Posted on July 19 2019

Winter Plant Care

Throughout the winter months, our house plants require different care methods which is reflective of the cooler and darker living conditions they find themselves in.


During this time, plants tend to experience slower rates of growth as they go dormant which means we must adjust our plant care including things like our watering habits, plant rotation, and placement. 


It may seem counter-intuitive but in fact, plants don't require as much water over the winter months so it's important to test the soil and be cautious of over-watering which may cause damage through things like root rot. It's also beneficial to water our plants with tepid water as opposed to cold water.

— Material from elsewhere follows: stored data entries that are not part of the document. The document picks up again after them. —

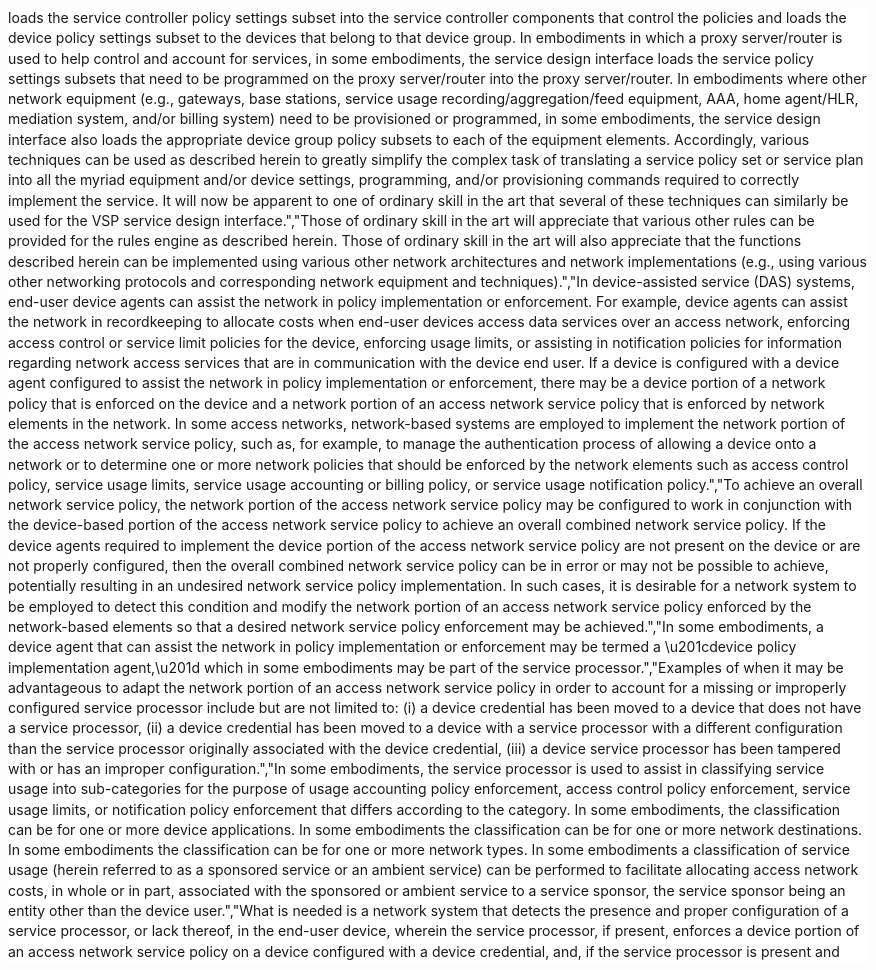 loads the service controller policy settings subset into the service controller components that control the policies and loads the device policy settings subset to the devices that belong to that device group. In embodiments in which a proxy server\/router is used to help control and account for services, in some embodiments, the service design interface loads the service policy settings subsets that need to be programmed on the proxy server\/router into the proxy server\/router. In embodiments where other network equipment (e.g., gateways, base stations, service usage recording\/aggregation\/feed equipment, AAA, home agent\/HLR, mediation system, and\/or billing system) need to be provisioned or programmed, in some embodiments, the service design interface also loads the appropriate device group policy subsets to each of the equipment elements. Accordingly, various techniques can be used as described herein to greatly simplify the complex task of translating a service policy set or service plan into all the myriad equipment and\/or device settings, programming, and\/or provisioning commands required to correctly implement the service. It will now be apparent to one of ordinary skill in the art that several of these techniques can similarly be used for the VSP service design interface.","Those of ordinary skill in the art will appreciate that various other rules can be provided for the rules engine as described herein. Those of ordinary skill in the art will also appreciate that the functions described herein can be implemented using various other network architectures and network implementations (e.g., using various other networking protocols and corresponding network equipment and techniques).","In device-assisted service (DAS) systems, end-user device agents can assist the network in policy implementation or enforcement. For example, device agents can assist the network in recordkeeping to allocate costs when end-user devices access data services over an access network, enforcing access control or service limit policies for the device, enforcing usage limits, or assisting in notification policies for information regarding network access services that are in communication with the device end user. If a device is configured with a device agent configured to assist the network in policy implementation or enforcement, there may be a device portion of a network policy that is enforced on the device and a network portion of an access network service policy that is enforced by network elements in the network. In some access networks, network-based systems are employed to implement the network portion of the access network service policy, such as, for example, to manage the authentication process of allowing a device onto a network or to determine one or more network policies that should be enforced by the network elements such as access control policy, service usage limits, service usage accounting or billing policy, or service usage notification policy.","To achieve an overall network service policy, the network portion of the access network service policy may be configured to work in conjunction with the device-based portion of the access network service policy to achieve an overall combined network service policy. If the device agents required to implement the device portion of the access network service policy are not present on the device or are not properly configured, then the overall combined network service policy can be in error or may not be possible to achieve, potentially resulting in an undesired network service policy implementation. In such cases, it is desirable for a network system to be employed to detect this condition and modify the network portion of an access network service policy enforced by the network-based elements so that a desired network service policy enforcement may be achieved.","In some embodiments, a device agent that can assist the network in policy implementation or enforcement may be termed a \u201cdevice policy implementation agent,\u201d which in some embodiments may be part of the service processor.","Examples of when it may be advantageous to adapt the network portion of an access network service policy in order to account for a missing or improperly configured service processor include but are not limited to: (i) a device credential has been moved to a device that does not have a service processor, (ii) a device credential has been moved to a device with a service processor with a different configuration than the service processor originally associated with the device credential, (iii) a device service processor has been tampered with or has an improper configuration.","In some embodiments, the service processor is used to assist in classifying service usage into sub-categories for the purpose of usage accounting policy enforcement, access control policy enforcement, service usage limits, or notification policy enforcement that differs according to the category. In some embodiments, the classification can be for one or more device applications. In some embodiments the classification can be for one or more network destinations. In some embodiments the classification can be for one or more network types. In some embodiments a classification of service usage (herein referred to as a sponsored service or an ambient service) can be performed to facilitate allocating access network costs, in whole or in part, associated with the sponsored or ambient service to a service sponsor, the service sponsor being an entity other than the device user.","What is needed is a network system that detects the presence and proper configuration of a service processor, or lack thereof, in the end-user device, wherein the service processor, if present, enforces a device portion of an access network service policy on a device configured with a device credential, and, if the service processor is present and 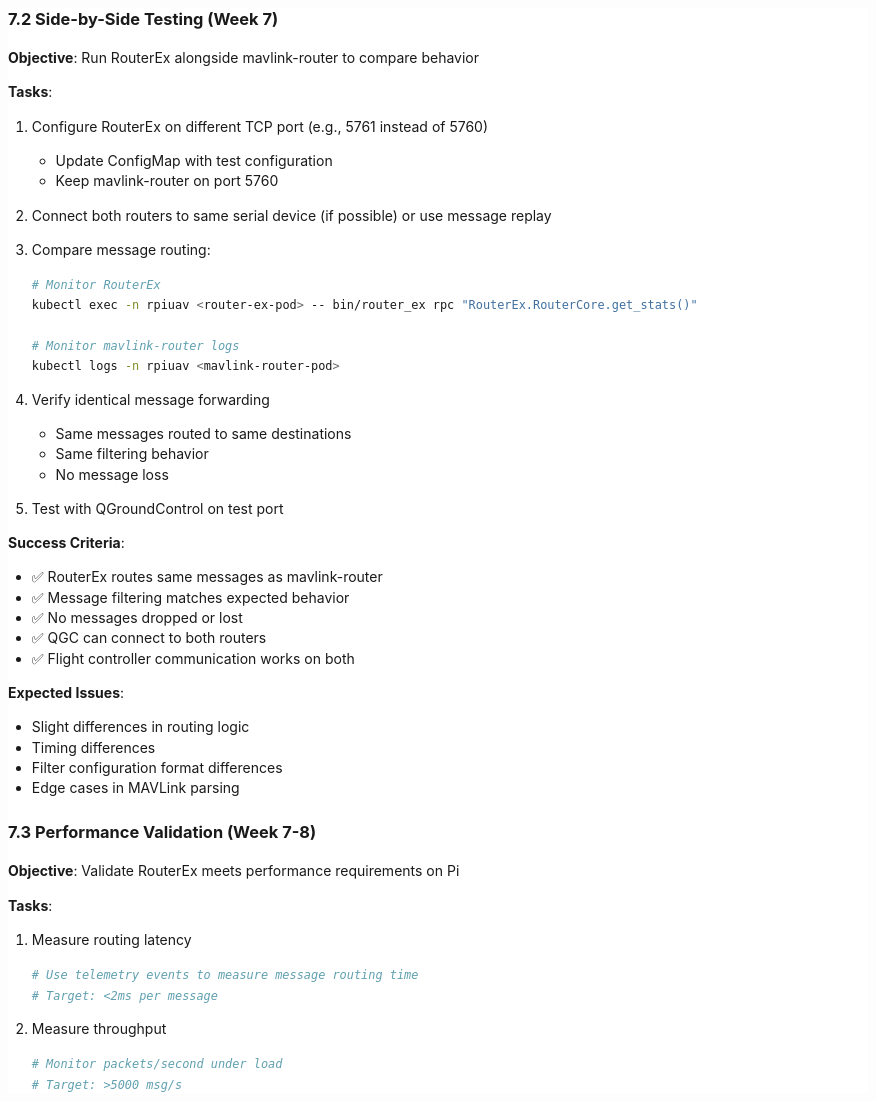 ### 7.2 Side-by-Side Testing (Week 7)

**Objective**: Run RouterEx alongside mavlink-router to compare behavior

**Tasks**:
1. Configure RouterEx on different TCP port (e.g., 5761 instead of 5760)
   - Update ConfigMap with test configuration
   - Keep mavlink-router on port 5760

2. Connect both routers to same serial device (if possible) or use message replay

3. Compare message routing:
   ```bash
   # Monitor RouterEx
   kubectl exec -n rpiuav <router-ex-pod> -- bin/router_ex rpc "RouterEx.RouterCore.get_stats()"

   # Monitor mavlink-router logs
   kubectl logs -n rpiuav <mavlink-router-pod>
   ```

4. Verify identical message forwarding
   - Same messages routed to same destinations
   - Same filtering behavior
   - No message loss

5. Test with QGroundControl on test port

**Success Criteria**:
- ✅ RouterEx routes same messages as mavlink-router
- ✅ Message filtering matches expected behavior
- ✅ No messages dropped or lost
- ✅ QGC can connect to both routers
- ✅ Flight controller communication works on both

**Expected Issues**:
- Slight differences in routing logic
- Timing differences
- Filter configuration format differences
- Edge cases in MAVLink parsing

### 7.3 Performance Validation (Week 7-8)

**Objective**: Validate RouterEx meets performance requirements on Pi

**Tasks**:
1. Measure routing latency
   ```bash
   # Use telemetry events to measure message routing time
   # Target: <2ms per message
   ```

2. Measure throughput
   ```bash
   # Monitor packets/second under load
   # Target: >5000 msg/s
   ```
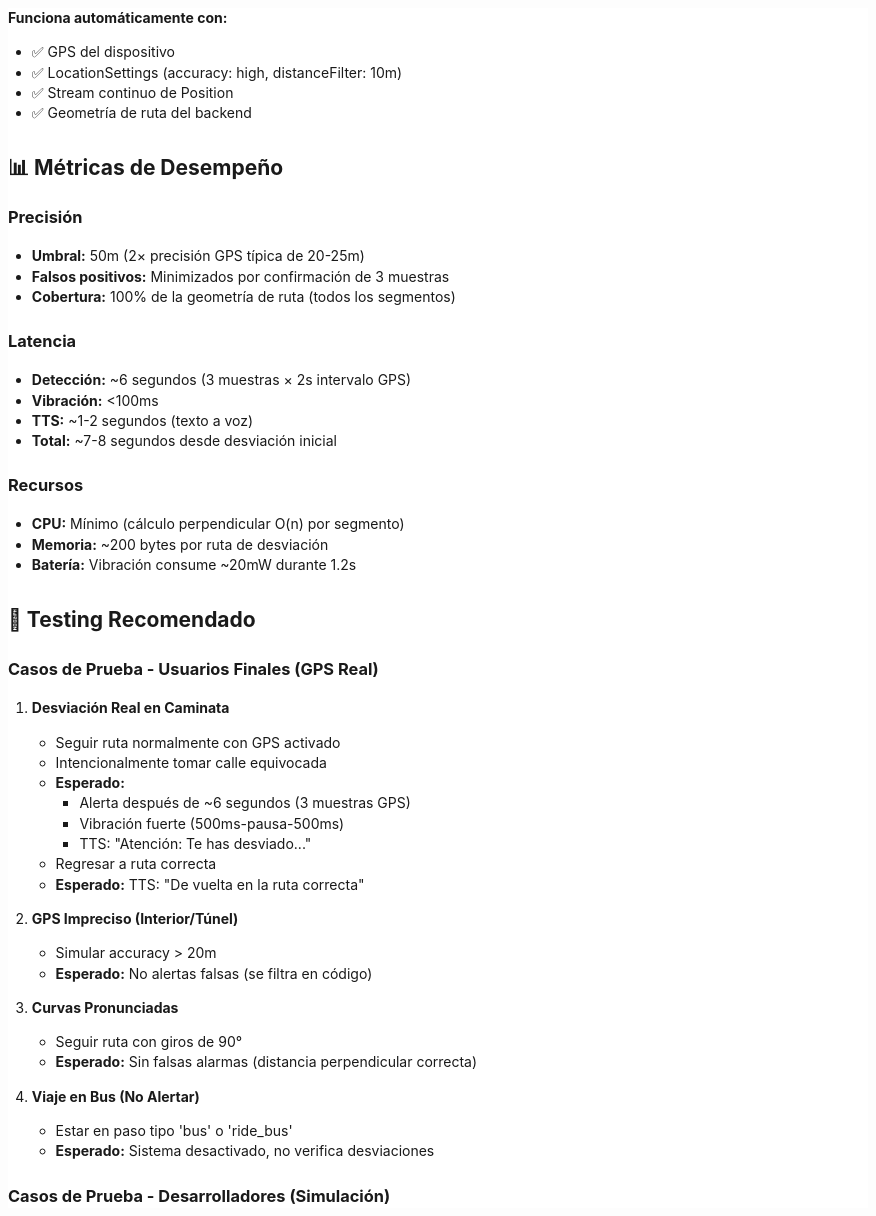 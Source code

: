 **Funciona automáticamente con:**
- ✅ GPS del dispositivo
- ✅ LocationSettings (accuracy: high, distanceFilter: 10m)
- ✅ Stream continuo de Position
- ✅ Geometría de ruta del backend

## 📊 Métricas de Desempeño

### Precisión
- **Umbral:** 50m (2× precisión GPS típica de 20-25m)
- **Falsos positivos:** Minimizados por confirmación de 3 muestras
- **Cobertura:** 100% de la geometría de ruta (todos los segmentos)

### Latencia
- **Detección:** ~6 segundos (3 muestras × 2s intervalo GPS)
- **Vibración:** <100ms
- **TTS:** ~1-2 segundos (texto a voz)
- **Total:** ~7-8 segundos desde desviación inicial

### Recursos
- **CPU:** Mínimo (cálculo perpendicular O(n) por segmento)
- **Memoria:** ~200 bytes por ruta de desviación
- **Batería:** Vibración consume ~20mW durante 1.2s

## 🧪 Testing Recomendado

### Casos de Prueba - Usuarios Finales (GPS Real)

1. **Desviación Real en Caminata**
   - Seguir ruta normalmente con GPS activado
   - Intencionalmente tomar calle equivocada
   - **Esperado:** 
     - Alerta después de ~6 segundos (3 muestras GPS)
     - Vibración fuerte (500ms-pausa-500ms)
     - TTS: "Atención: Te has desviado..."
   - Regresar a ruta correcta
   - **Esperado:** TTS: "De vuelta en la ruta correcta"

2. **GPS Impreciso (Interior/Túnel)**
   - Simular accuracy > 20m
   - **Esperado:** No alertas falsas (se filtra en código)

3. **Curvas Pronunciadas**
   - Seguir ruta con giros de 90°
   - **Esperado:** Sin falsas alarmas (distancia perpendicular correcta)

4. **Viaje en Bus (No Alertar)**
   - Estar en paso tipo 'bus' o 'ride_bus'
   - **Esperado:** Sistema desactivado, no verifica desviaciones

### Casos de Prueba - Desarrolladores (Simulación)
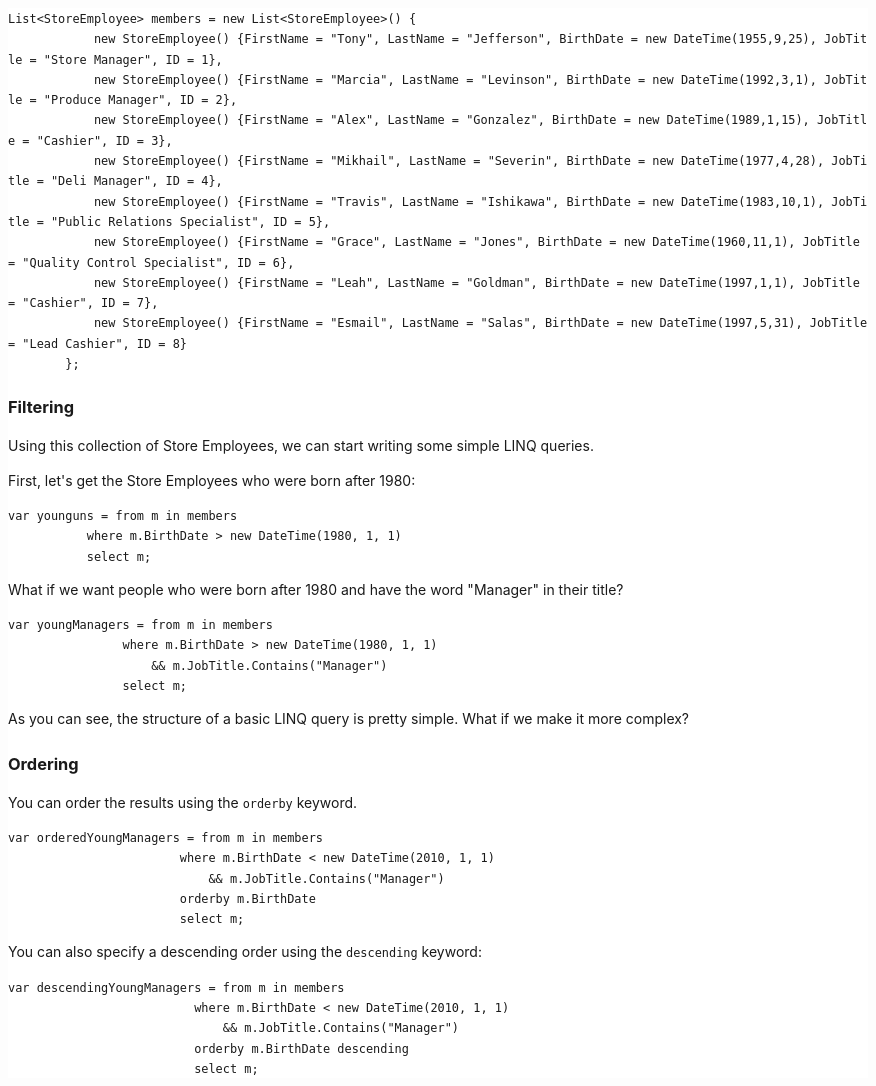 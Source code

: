    List<StoreEmployee> members = new List<StoreEmployee>() {  
                new StoreEmployee() {FirstName = "Tony", LastName = "Jefferson", BirthDate = new DateTime(1955,9,25), JobTitle = "Store Manager", ID = 1},
                new StoreEmployee() {FirstName = "Marcia", LastName = "Levinson", BirthDate = new DateTime(1992,3,1), JobTitle = "Produce Manager", ID = 2},
                new StoreEmployee() {FirstName = "Alex", LastName = "Gonzalez", BirthDate = new DateTime(1989,1,15), JobTitle = "Cashier", ID = 3},
                new StoreEmployee() {FirstName = "Mikhail", LastName = "Severin", BirthDate = new DateTime(1977,4,28), JobTitle = "Deli Manager", ID = 4},
                new StoreEmployee() {FirstName = "Travis", LastName = "Ishikawa", BirthDate = new DateTime(1983,10,1), JobTitle = "Public Relations Specialist", ID = 5},
                new StoreEmployee() {FirstName = "Grace", LastName = "Jones", BirthDate = new DateTime(1960,11,1), JobTitle = "Quality Control Specialist", ID = 6},
                new StoreEmployee() {FirstName = "Leah", LastName = "Goldman", BirthDate = new DateTime(1997,1,1), JobTitle = "Cashier", ID = 7},
                new StoreEmployee() {FirstName = "Esmail", LastName = "Salas", BirthDate = new DateTime(1997,5,31), JobTitle = "Lead Cashier", ID = 8}
            };

### Filtering

Using this collection of Store Employees, we can start writing some simple LINQ queries.

First, let's get the Store Employees who were born after 1980:

    var younguns = from m in members  
               where m.BirthDate > new DateTime(1980, 1, 1)
               select m;

What if we want people who were born after 1980 and have the word "Manager" in their title?

    var youngManagers = from m in members  
                    where m.BirthDate > new DateTime(1980, 1, 1) 
                        && m.JobTitle.Contains("Manager")
                    select m;

As you can see, the structure of a basic LINQ query is pretty simple. What if we make it more complex?

### Ordering

You can order the results using the `orderby` keyword.

    var orderedYoungManagers = from m in members  
                            where m.BirthDate < new DateTime(2010, 1, 1) 
                                && m.JobTitle.Contains("Manager")
                            orderby m.BirthDate
                            select m;

You can also specify a descending order using the `descending` keyword:

    var descendingYoungManagers = from m in members  
                              where m.BirthDate < new DateTime(2010, 1, 1) 
                                  && m.JobTitle.Contains("Manager")
                              orderby m.BirthDate descending
                              select m;
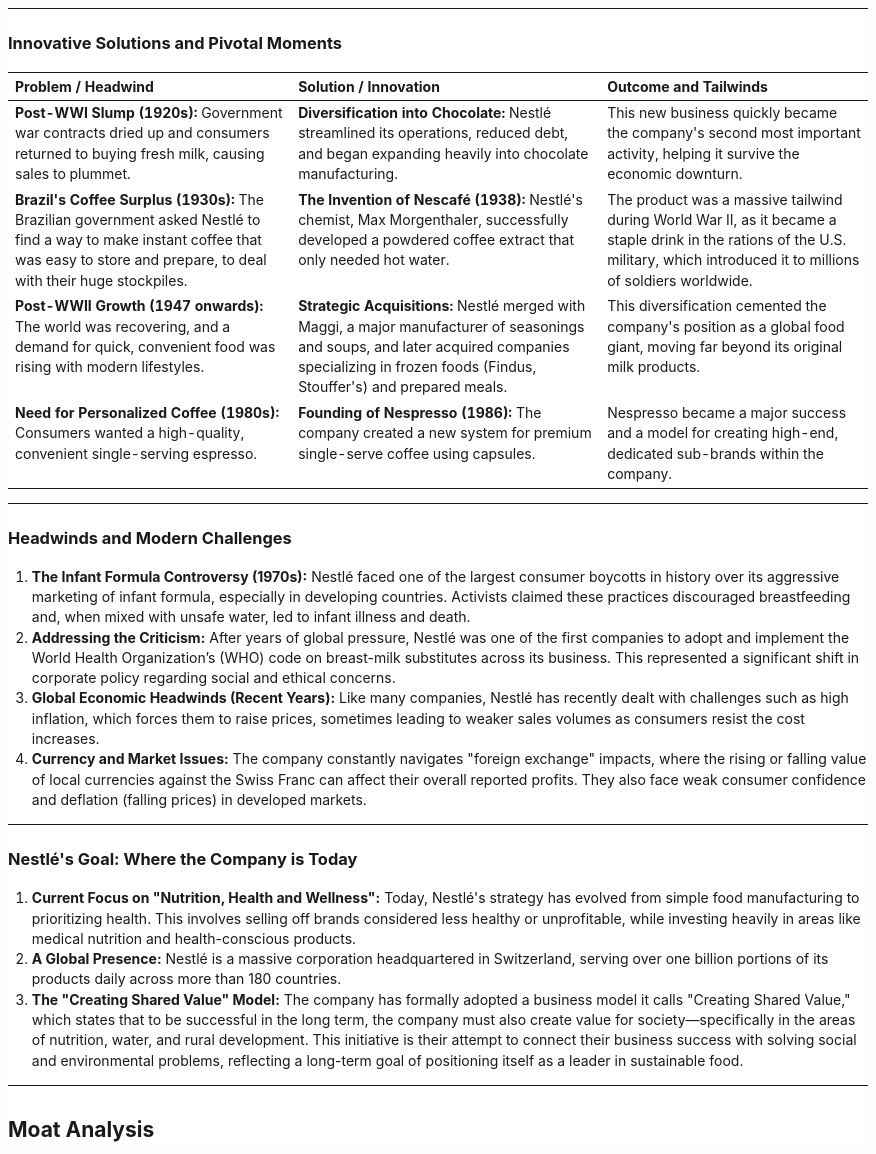 ***

### Innovative Solutions and Pivotal Moments

| Problem / Headwind | Solution / Innovation | Outcome and Tailwinds |
| :--- | :--- | :--- |
| **Post-WWI Slump (1920s):** Government war contracts dried up and consumers returned to buying fresh milk, causing sales to plummet. | **Diversification into Chocolate:** Nestlé streamlined its operations, reduced debt, and began expanding heavily into chocolate manufacturing. | This new business quickly became the company's second most important activity, helping it survive the economic downturn. |
| **Brazil's Coffee Surplus (1930s):** The Brazilian government asked Nestlé to find a way to make instant coffee that was easy to store and prepare, to deal with their huge stockpiles. | **The Invention of Nescafé (1938):** Nestlé's chemist, Max Morgenthaler, successfully developed a powdered coffee extract that only needed hot water. | The product was a massive tailwind during World War II, as it became a staple drink in the rations of the U.S. military, which introduced it to millions of soldiers worldwide. |
| **Post-WWII Growth (1947 onwards):** The world was recovering, and a demand for quick, convenient food was rising with modern lifestyles. | **Strategic Acquisitions:** Nestlé merged with Maggi, a major manufacturer of seasonings and soups, and later acquired companies specializing in frozen foods (Findus, Stouffer's) and prepared meals. | This diversification cemented the company's position as a global food giant, moving far beyond its original milk products. |
| **Need for Personalized Coffee (1980s):** Consumers wanted a high-quality, convenient single-serving espresso. | **Founding of Nespresso (1986):** The company created a new system for premium single-serve coffee using capsules. | Nespresso became a major success and a model for creating high-end, dedicated sub-brands within the company. |

***

### Headwinds and Modern Challenges

1.  **The Infant Formula Controversy (1970s):** Nestlé faced one of the largest consumer boycotts in history over its aggressive marketing of infant formula, especially in developing countries. Activists claimed these practices discouraged breastfeeding and, when mixed with unsafe water, led to infant illness and death.
2.  **Addressing the Criticism:** After years of global pressure, Nestlé was one of the first companies to adopt and implement the World Health Organization’s (WHO) code on breast-milk substitutes across its business. This represented a significant shift in corporate policy regarding social and ethical concerns.
3.  **Global Economic Headwinds (Recent Years):** Like many companies, Nestlé has recently dealt with challenges such as high inflation, which forces them to raise prices, sometimes leading to weaker sales volumes as consumers resist the cost increases.
4.  **Currency and Market Issues:** The company constantly navigates "foreign exchange" impacts, where the rising or falling value of local currencies against the Swiss Franc can affect their overall reported profits. They also face weak consumer confidence and deflation (falling prices) in developed markets.

***

### Nestlé's Goal: Where the Company is Today

1.  **Current Focus on "Nutrition, Health and Wellness":** Today, Nestlé's strategy has evolved from simple food manufacturing to prioritizing health. This involves selling off brands considered less healthy or unprofitable, while investing heavily in areas like medical nutrition and health-conscious products.
2.  **A Global Presence:** Nestlé is a massive corporation headquartered in Switzerland, serving over one billion portions of its products daily across more than 180 countries.
3.  **The "Creating Shared Value" Model:** The company has formally adopted a business model it calls "Creating Shared Value," which states that to be successful in the long term, the company must also create value for society—specifically in the areas of nutrition, water, and rural development. This initiative is their attempt to connect their business success with solving social and environmental problems, reflecting a long-term goal of positioning itself as a leader in sustainable food.

---

## Moat Analysis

As the days become shorter, light levels are another vital part of winter plant care. You may find it is best to move plants into brighter parts of the house and rotate them more often so that they get enough indirect sunlight to keep them happy.


It's important to be wary of household heating methods such as fireplaces and heat pumps as these not only create a very warm living space, they also decrease humidity levels by drying out the air which can in effect, dehydrate our plants. Some plants may prefer to be in areas like the bathroom which will have a higher humidity level throughout this time.


A good habit to get into is keeping your plants leaves clean and dust-free, this is especially important throughout the winter when your home is more likely to get dusty from heat pumps and fireplaces and also from having doors/windows closed more often. Clean the leaves with a soft damp cloth, this will help to ensure that your plant can soak up all of that indirect sunlight which will keep it looking good and feeling happy.


Be sure not to fertilise or re-pot your plants during the cooler months, it is best to do this in the Spring/Summer which is generally when a plant will experience much higher levels of growth.


Winter is also a good time to check your plants for any pests such as mealybugs and spider mites.